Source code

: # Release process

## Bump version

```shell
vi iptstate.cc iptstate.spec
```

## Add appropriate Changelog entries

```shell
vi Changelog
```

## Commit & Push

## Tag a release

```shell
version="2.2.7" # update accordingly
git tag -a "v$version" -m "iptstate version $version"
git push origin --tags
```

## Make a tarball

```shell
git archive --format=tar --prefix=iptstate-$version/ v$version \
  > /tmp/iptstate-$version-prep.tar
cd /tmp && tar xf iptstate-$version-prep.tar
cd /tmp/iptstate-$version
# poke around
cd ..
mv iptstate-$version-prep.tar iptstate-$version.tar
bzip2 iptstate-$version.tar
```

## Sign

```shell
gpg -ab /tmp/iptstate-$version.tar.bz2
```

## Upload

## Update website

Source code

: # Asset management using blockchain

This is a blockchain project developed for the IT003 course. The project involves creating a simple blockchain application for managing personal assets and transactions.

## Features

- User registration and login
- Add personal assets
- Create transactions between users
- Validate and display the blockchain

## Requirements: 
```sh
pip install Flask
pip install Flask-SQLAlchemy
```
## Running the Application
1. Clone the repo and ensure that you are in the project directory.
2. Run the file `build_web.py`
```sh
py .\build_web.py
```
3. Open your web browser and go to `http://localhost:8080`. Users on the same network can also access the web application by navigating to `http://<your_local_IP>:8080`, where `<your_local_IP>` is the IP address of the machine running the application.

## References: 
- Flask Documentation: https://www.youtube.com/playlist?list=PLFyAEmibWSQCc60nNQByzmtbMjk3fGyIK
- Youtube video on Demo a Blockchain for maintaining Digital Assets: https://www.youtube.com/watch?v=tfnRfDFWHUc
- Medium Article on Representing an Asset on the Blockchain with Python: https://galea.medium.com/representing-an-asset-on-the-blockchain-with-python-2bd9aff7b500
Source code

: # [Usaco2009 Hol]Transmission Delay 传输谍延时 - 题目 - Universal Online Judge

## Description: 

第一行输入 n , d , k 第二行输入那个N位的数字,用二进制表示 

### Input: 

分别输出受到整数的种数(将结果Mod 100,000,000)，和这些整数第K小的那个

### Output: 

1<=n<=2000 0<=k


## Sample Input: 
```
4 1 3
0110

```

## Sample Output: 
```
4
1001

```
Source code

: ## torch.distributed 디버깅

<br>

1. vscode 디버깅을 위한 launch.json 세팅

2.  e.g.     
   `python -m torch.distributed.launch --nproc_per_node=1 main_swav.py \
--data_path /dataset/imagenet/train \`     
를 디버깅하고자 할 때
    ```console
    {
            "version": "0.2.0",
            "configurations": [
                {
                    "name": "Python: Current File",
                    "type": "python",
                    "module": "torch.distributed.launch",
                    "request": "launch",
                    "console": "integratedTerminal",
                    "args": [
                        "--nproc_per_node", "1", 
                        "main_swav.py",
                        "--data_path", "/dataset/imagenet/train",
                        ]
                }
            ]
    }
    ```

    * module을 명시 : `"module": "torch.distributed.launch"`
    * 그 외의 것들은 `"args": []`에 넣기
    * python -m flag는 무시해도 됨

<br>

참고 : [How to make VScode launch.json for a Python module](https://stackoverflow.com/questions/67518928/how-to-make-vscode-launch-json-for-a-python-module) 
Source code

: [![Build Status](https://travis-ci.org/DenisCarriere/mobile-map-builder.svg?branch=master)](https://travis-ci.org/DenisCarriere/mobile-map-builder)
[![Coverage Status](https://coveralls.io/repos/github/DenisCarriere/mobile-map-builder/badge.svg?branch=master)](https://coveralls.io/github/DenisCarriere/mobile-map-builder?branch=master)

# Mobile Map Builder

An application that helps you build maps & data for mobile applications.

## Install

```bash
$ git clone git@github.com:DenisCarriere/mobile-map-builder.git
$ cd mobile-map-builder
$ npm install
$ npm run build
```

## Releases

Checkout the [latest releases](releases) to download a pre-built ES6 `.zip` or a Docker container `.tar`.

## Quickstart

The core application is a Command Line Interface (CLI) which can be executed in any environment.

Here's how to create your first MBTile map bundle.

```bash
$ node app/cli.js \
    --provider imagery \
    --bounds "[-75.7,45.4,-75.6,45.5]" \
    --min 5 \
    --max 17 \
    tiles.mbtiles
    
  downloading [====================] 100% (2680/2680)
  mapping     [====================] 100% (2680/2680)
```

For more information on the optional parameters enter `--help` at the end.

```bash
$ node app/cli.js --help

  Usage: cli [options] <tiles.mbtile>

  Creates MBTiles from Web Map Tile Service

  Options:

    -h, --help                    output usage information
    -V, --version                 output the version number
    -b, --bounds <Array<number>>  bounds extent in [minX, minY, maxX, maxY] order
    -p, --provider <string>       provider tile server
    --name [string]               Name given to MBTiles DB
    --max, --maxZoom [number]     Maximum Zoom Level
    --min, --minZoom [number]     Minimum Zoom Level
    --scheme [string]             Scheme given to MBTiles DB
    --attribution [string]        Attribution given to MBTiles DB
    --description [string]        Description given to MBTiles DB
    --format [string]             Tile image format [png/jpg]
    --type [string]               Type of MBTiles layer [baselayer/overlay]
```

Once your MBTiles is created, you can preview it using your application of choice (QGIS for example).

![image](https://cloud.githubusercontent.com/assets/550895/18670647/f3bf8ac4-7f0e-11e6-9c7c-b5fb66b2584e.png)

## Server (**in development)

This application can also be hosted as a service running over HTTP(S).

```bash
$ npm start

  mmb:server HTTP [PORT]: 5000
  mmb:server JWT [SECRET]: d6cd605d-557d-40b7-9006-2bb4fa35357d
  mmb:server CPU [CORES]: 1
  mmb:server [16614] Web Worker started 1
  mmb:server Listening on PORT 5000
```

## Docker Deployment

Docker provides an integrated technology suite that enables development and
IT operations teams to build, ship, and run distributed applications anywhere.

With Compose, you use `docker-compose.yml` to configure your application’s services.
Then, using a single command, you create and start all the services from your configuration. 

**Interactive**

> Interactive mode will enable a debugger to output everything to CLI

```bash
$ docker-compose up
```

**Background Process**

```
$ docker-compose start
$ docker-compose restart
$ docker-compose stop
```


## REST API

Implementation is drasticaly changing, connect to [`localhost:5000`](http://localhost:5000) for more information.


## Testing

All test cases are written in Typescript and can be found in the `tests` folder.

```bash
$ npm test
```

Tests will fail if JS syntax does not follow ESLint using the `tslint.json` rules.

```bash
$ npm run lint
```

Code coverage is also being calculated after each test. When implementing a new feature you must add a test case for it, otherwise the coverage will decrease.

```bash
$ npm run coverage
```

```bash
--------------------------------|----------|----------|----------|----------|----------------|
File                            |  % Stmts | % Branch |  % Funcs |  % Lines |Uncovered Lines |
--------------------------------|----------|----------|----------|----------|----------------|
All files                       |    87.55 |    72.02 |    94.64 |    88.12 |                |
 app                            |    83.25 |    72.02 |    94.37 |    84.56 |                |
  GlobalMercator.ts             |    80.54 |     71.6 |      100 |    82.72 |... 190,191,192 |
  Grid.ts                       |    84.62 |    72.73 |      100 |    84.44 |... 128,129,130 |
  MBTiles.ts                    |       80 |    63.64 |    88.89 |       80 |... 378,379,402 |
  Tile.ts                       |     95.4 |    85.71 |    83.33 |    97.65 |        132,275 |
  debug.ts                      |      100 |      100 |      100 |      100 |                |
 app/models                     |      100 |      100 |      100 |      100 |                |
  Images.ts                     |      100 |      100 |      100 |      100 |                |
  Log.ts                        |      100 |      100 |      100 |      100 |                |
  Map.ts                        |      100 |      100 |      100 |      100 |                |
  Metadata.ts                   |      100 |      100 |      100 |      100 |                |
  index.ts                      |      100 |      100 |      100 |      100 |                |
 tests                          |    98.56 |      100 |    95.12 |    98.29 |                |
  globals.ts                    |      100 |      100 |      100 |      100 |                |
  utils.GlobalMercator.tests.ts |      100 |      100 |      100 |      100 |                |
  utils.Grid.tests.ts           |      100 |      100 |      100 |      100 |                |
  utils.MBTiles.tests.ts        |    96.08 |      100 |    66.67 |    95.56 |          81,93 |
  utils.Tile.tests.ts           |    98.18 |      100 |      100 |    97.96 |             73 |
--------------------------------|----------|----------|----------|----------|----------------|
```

What the exercise asks:
Output each line of the listing above that has "version".

Reply:
## Bump version
version="2.2.7" # update accordingly
git tag -a "v$version" -m "iptstate version $version"
git archive --format=tar --prefix=iptstate-$version/ v$version \
  > /tmp/iptstate-$version-prep.tar
cd /tmp && tar xf iptstate-$version-prep.tar
cd /tmp/iptstate-$version
mv iptstate-$version-prep.tar iptstate-$version.tar
bzip2 iptstate-$version.tar
gpg -ab /tmp/iptstate-$version.tar.bz2
            "version": "0.2.0",
    -V, --version                 output the version number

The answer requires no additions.